His coach Francis Rogoi says Okutoi is talented and when he embarks on his Paris expedition, he will be equipped with a strong backhand like 23-time Grand Slam winner Williams and an offensive baseline game.

“I hope he manages to get to the next level and see if he can get Serena from Africa,” Rogoi told AFP.

Tragic events

This may be another story about another tennis one, but Okuto’s story is different from most.

There are no benefits and no personal lessons; Instead, the child tragedy, the harsh graft, and the love of a devoted grandmother whom Okutoy referred to as ‘The Drive’.

Angela and twin sister Roselida were born on January 29, 2004.

A bitter sweet day because their mother died soon after giving birth.

The two baby girls were initially placed in an orphanage to be adopted by their grandmother, Mary Endong’a, who rushed to raise them.

“We were supposed to be adopted – by me and my sister – by different families. You didn’t know us, and I probably wouldn’t have played this game, “said Okutoi.

“That’s why I call him my ‘drive’. I respect him a lot and that is why he is my ‘drive’, ”he said

The twin children Endong’a, now 56, have passed away, who have become their mothers for all purposes and purposes.

They lived together in his small quarters at a private school in Nairobi, where he worked as a cleaner, and long ago Okutoi found himself on the school’s tennis court.

Poor family

He was only four when he first picked up a racquet but since then, he has immersed himself in the game by practicing for five long days a week and as a result has enjoyed a meteor rise through the ranks of Kenyan tennis, at the top of the African junior circuit.
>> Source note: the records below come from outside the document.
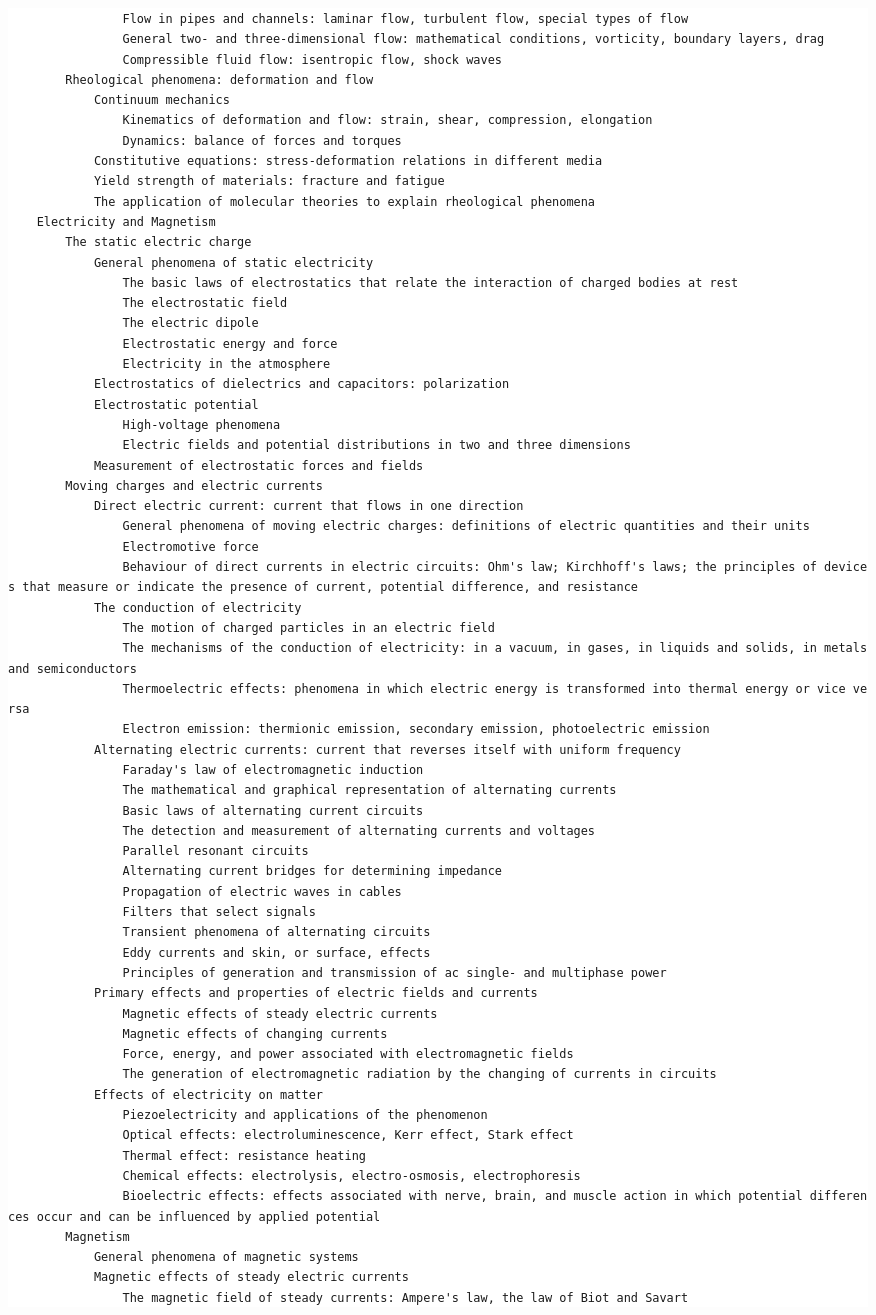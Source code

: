 					Flow in pipes and channels: laminar flow, turbulent flow, special types of flow
					General two- and three-dimensional flow: mathematical conditions, vorticity, boundary layers, drag
					Compressible fluid flow: isentropic flow, shock waves
			Rheological phenomena: deformation and flow
				Continuum mechanics
					Kinematics of deformation and flow: strain, shear, compression, elongation
					Dynamics: balance of forces and torques
				Constitutive equations: stress-deformation relations in different media
				Yield strength of materials: fracture and fatigue
				The application of molecular theories to explain rheological phenomena
		Electricity and Magnetism
			The static electric charge
				General phenomena of static electricity
					The basic laws of electrostatics that relate the interaction of charged bodies at rest
					The electrostatic field
					The electric dipole
					Electrostatic energy and force
					Electricity in the atmosphere
				Electrostatics of dielectrics and capacitors: polarization
				Electrostatic potential
					High-voltage phenomena
					Electric fields and potential distributions in two and three dimensions
				Measurement of electrostatic forces and fields
			Moving charges and electric currents
				Direct electric current: current that flows in one direction
					General phenomena of moving electric charges: definitions of electric quantities and their units
					Electromotive force
					Behaviour of direct currents in electric circuits: Ohm's law; Kirchhoff's laws; the principles of devices that measure or indicate the presence of current, potential difference, and resistance
				The conduction of electricity
					The motion of charged particles in an electric field
					The mechanisms of the conduction of electricity: in a vacuum, in gases, in liquids and solids, in metals and semiconductors
					Thermoelectric effects: phenomena in which electric energy is transformed into thermal energy or vice versa
					Electron emission: thermionic emission, secondary emission, photoelectric emission
				Alternating electric currents: current that reverses itself with uniform frequency
					Faraday's law of electromagnetic induction
					The mathematical and graphical representation of alternating currents
					Basic laws of alternating current circuits
					The detection and measurement of alternating currents and voltages
					Parallel resonant circuits
					Alternating current bridges for determining impedance
					Propagation of electric waves in cables
					Filters that select signals
					Transient phenomena of alternating circuits
					Eddy currents and skin, or surface, effects
					Principles of generation and transmission of ac single- and multiphase power
				Primary effects and properties of electric fields and currents
					Magnetic effects of steady electric currents
					Magnetic effects of changing currents
					Force, energy, and power associated with electromagnetic fields
					The generation of electromagnetic radiation by the changing of currents in circuits
				Effects of electricity on matter
					Piezoelectricity and applications of the phenomenon
					Optical effects: electroluminescence, Kerr effect, Stark effect
					Thermal effect: resistance heating
					Chemical effects: electrolysis, electro-osmosis, electrophoresis
					Bioelectric effects: effects associated with nerve, brain, and muscle action in which potential differences occur and can be influenced by applied potential
			Magnetism
				General phenomena of magnetic systems
				Magnetic effects of steady electric currents
					The magnetic field of steady currents: Ampere's law, the law of Biot and Savart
Reaching the third round in Melbourne was a huge success for the high school student and he hopes to follow suit with good performances in Paris and then at the Wimbledon junior tournament.

There will be pressure.

This is his last year in the junior circuit and it will only be difficult if Okutoi, currently ranked 1,554 by WTA in the world, advance to professional positions next year.

But she has already broken a barrier with her performance in Melbourne and the teenager is aware that, like Williams, she too can serve as a role model for future tennis stars, especially those who come from poor families like her own.

He still lives with Mary in the labor quarters where he grew up.

Her humble beginnings and her grandmother’s influence and example helped her stay grounded, she says, allowing her to handle the pressures that come with the region.

“If I put it too much (in my head), it will confuse me, and I think I’m better than everyone else,” he added: “I’m the person I was before Australia.”